◆ **EXCERPTED RECORDS**:
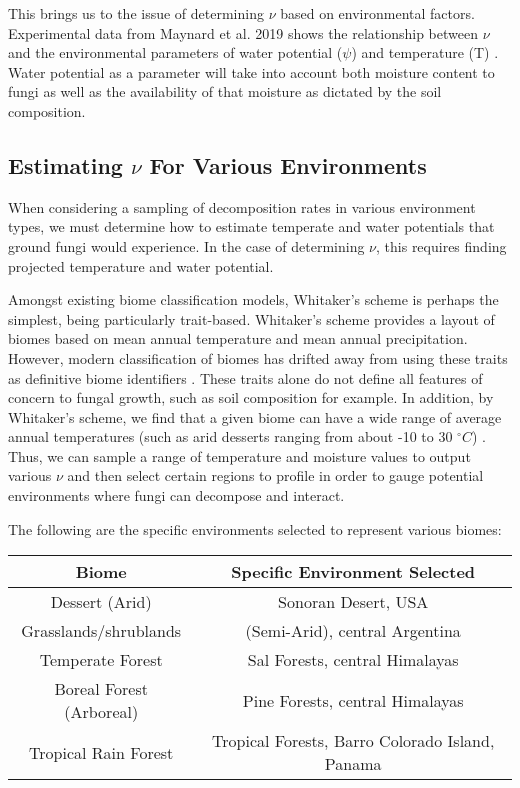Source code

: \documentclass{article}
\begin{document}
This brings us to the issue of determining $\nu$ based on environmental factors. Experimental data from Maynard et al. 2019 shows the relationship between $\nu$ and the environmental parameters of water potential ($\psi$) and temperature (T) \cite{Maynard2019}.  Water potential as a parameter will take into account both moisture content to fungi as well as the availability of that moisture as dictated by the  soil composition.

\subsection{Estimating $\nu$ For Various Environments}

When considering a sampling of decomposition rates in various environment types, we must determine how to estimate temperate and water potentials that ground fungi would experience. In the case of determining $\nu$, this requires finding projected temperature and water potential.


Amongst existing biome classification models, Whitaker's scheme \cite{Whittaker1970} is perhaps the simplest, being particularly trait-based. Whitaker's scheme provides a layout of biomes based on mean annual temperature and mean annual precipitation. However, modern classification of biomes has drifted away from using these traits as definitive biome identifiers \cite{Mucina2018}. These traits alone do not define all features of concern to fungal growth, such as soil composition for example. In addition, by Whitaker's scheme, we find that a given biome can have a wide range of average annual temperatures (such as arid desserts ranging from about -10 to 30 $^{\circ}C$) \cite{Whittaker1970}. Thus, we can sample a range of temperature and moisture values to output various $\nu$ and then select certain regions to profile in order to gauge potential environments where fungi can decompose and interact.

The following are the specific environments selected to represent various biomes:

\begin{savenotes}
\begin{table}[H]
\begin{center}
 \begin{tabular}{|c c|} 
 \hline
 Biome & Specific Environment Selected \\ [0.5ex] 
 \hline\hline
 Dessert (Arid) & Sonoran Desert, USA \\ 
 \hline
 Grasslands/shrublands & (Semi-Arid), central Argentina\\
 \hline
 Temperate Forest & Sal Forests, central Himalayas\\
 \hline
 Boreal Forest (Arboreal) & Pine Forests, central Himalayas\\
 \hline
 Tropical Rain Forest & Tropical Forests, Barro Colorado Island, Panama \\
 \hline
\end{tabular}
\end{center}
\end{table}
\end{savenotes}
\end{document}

---

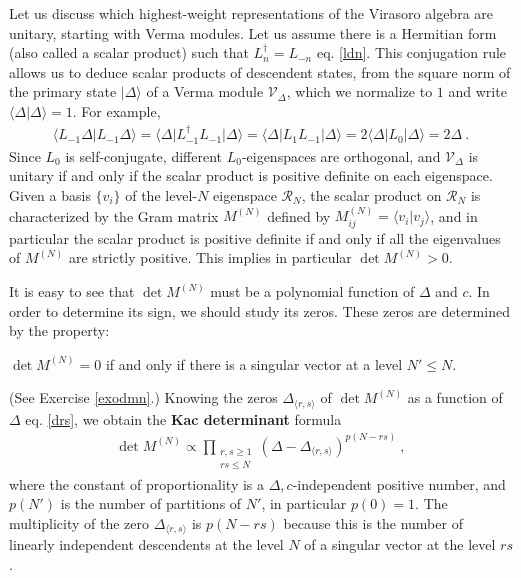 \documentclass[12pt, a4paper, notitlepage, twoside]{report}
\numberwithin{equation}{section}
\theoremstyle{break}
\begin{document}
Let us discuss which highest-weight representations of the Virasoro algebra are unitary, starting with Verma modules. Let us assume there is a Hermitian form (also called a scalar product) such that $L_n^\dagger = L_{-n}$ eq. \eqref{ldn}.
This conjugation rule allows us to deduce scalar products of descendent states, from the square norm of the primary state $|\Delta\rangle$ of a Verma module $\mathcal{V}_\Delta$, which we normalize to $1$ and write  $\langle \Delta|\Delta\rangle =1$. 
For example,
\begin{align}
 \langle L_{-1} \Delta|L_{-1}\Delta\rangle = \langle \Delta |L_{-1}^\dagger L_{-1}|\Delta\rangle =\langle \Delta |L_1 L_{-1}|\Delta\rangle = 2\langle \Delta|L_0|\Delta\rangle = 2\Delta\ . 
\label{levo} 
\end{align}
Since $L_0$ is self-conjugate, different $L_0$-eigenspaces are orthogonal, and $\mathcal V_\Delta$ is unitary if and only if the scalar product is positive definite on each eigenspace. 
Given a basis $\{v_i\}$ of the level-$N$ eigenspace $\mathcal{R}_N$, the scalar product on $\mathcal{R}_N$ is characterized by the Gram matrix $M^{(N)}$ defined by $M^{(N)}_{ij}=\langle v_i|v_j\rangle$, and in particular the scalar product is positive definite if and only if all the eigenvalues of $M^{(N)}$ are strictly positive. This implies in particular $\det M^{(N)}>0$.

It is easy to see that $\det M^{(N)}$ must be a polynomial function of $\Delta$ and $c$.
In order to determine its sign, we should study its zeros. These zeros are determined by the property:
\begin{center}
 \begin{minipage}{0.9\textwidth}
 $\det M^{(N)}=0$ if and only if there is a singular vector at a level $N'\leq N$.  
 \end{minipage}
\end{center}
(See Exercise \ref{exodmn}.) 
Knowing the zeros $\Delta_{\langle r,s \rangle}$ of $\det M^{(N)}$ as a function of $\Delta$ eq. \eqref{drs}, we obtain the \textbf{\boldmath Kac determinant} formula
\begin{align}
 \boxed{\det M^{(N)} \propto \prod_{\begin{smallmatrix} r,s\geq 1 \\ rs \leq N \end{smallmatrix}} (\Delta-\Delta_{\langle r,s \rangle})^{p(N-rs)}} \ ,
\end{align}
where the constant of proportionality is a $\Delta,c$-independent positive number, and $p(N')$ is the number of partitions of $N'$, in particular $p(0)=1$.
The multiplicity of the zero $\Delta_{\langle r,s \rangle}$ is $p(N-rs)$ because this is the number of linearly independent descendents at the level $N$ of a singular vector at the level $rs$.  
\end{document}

◆ **YOUR GOAL**:
Go through the lines above and count those with the string "must". Reply with the count and nothing more.

◆ **TASK OUTPUT**:
2